The conversation over the constellations metaphorically represents the two points of view concerning Turtle's custody that are about to go to battle. The white world and the Cherokee world see the same constellation differently, while the constellation symbolizes the way in which one life phenomenon can be represented by such different stories. At one point in the book, Jax has said that Annawake and Taylor will never be able to come to a consensus—they will always see the situation from opposite points of view. Indeed, the Cherokee world and the white American world will perhaps never come to a consensus over this constellation. The Cherokees will always see six stars called the Six Pigs in Heaven, and the white world will see seven, called the Seven Sisters. Still, both parties see the same stars in the sky and both parties wish for what they think is the best outcome in Turtle's situation.

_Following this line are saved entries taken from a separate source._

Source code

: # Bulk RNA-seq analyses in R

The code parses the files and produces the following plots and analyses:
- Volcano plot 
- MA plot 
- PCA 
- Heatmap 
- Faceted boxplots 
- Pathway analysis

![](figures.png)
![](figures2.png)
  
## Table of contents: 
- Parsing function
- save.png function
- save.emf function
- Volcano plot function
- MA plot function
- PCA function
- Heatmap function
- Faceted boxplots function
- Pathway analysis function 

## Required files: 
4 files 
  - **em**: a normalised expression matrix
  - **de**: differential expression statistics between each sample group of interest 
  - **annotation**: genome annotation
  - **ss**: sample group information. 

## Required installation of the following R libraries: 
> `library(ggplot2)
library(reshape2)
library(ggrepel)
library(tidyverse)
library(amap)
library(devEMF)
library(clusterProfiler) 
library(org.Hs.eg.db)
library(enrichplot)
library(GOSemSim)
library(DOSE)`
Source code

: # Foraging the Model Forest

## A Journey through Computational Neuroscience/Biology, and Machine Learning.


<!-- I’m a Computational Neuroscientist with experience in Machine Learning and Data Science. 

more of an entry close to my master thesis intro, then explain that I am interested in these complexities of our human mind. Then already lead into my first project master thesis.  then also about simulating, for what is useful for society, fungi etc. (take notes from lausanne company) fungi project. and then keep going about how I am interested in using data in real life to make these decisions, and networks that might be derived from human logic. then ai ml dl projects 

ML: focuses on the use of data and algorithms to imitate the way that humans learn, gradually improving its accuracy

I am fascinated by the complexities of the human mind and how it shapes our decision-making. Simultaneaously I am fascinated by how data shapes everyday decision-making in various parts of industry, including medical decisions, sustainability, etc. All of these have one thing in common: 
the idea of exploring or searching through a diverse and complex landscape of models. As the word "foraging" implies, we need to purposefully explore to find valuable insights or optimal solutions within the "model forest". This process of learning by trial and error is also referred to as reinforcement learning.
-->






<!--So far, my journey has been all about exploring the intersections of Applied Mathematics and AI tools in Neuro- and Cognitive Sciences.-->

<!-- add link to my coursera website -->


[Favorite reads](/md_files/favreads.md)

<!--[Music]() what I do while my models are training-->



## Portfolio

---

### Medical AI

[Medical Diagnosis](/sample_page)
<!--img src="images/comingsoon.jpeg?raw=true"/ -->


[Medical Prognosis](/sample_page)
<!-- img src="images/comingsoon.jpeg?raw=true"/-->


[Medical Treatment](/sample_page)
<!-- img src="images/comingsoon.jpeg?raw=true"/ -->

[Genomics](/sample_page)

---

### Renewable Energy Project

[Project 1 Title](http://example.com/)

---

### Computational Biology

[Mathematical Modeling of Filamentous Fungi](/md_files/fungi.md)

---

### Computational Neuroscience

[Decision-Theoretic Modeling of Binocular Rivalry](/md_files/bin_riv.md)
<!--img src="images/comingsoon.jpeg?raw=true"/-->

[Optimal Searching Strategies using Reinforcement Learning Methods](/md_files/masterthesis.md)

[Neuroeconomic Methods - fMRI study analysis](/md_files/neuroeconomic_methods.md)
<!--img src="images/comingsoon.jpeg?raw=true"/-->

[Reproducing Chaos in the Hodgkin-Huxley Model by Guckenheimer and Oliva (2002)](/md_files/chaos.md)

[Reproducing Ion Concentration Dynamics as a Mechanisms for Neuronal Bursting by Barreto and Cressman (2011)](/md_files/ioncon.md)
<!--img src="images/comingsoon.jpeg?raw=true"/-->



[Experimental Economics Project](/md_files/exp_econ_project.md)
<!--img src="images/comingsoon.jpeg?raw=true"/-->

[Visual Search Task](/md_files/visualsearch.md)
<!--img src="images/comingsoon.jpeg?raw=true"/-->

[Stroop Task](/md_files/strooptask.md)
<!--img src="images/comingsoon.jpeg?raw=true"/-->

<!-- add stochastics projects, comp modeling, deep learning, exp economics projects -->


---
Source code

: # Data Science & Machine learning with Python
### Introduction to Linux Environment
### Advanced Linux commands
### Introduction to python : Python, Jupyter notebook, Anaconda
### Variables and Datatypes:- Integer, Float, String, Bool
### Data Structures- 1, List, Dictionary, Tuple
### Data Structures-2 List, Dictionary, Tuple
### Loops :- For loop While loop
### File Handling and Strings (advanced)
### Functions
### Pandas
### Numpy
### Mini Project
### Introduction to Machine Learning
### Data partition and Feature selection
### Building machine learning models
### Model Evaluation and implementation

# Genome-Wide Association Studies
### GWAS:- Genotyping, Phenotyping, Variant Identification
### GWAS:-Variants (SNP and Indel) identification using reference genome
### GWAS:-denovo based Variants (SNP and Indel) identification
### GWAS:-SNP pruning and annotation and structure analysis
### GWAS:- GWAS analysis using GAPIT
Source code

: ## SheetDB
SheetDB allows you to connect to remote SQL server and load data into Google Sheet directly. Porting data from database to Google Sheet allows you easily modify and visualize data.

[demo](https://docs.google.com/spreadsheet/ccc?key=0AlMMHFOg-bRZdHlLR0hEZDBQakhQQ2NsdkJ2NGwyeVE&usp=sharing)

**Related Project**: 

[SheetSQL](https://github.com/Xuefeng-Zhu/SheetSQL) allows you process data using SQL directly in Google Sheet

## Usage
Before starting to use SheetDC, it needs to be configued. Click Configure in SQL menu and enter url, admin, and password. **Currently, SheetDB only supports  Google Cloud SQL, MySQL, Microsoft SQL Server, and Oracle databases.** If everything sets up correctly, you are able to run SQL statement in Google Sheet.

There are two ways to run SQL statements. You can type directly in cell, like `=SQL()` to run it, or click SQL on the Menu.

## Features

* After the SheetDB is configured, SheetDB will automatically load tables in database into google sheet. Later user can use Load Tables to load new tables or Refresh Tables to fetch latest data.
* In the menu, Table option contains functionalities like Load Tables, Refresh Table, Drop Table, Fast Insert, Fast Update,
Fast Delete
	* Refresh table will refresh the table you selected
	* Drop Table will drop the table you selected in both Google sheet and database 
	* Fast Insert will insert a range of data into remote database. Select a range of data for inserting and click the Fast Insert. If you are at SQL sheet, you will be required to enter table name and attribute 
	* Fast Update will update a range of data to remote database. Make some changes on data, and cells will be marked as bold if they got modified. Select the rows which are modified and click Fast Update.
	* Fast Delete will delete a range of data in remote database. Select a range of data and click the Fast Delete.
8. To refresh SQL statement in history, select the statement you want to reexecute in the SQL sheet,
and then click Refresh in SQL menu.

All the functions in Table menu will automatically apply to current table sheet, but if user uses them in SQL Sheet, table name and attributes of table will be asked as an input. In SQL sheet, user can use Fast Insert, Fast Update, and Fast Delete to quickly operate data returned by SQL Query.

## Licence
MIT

The Six Pigs story, Annawake reports, is told to remind parents to love their kids no matter what. When Annawake suggests that the seventh is a mother, who cannot let go of her child, she of course refers to Taylor. Taylor is in this way, symbolically added into the myth of the six pigs, foreshadowing the conclusion of the novel. Through this comment, Annawake also connects the white world and the Native American world. The constellation story seems to suggest that Turtle's custody battle is of the best kind: it is fought by two parties who want her so much, they cannot let go.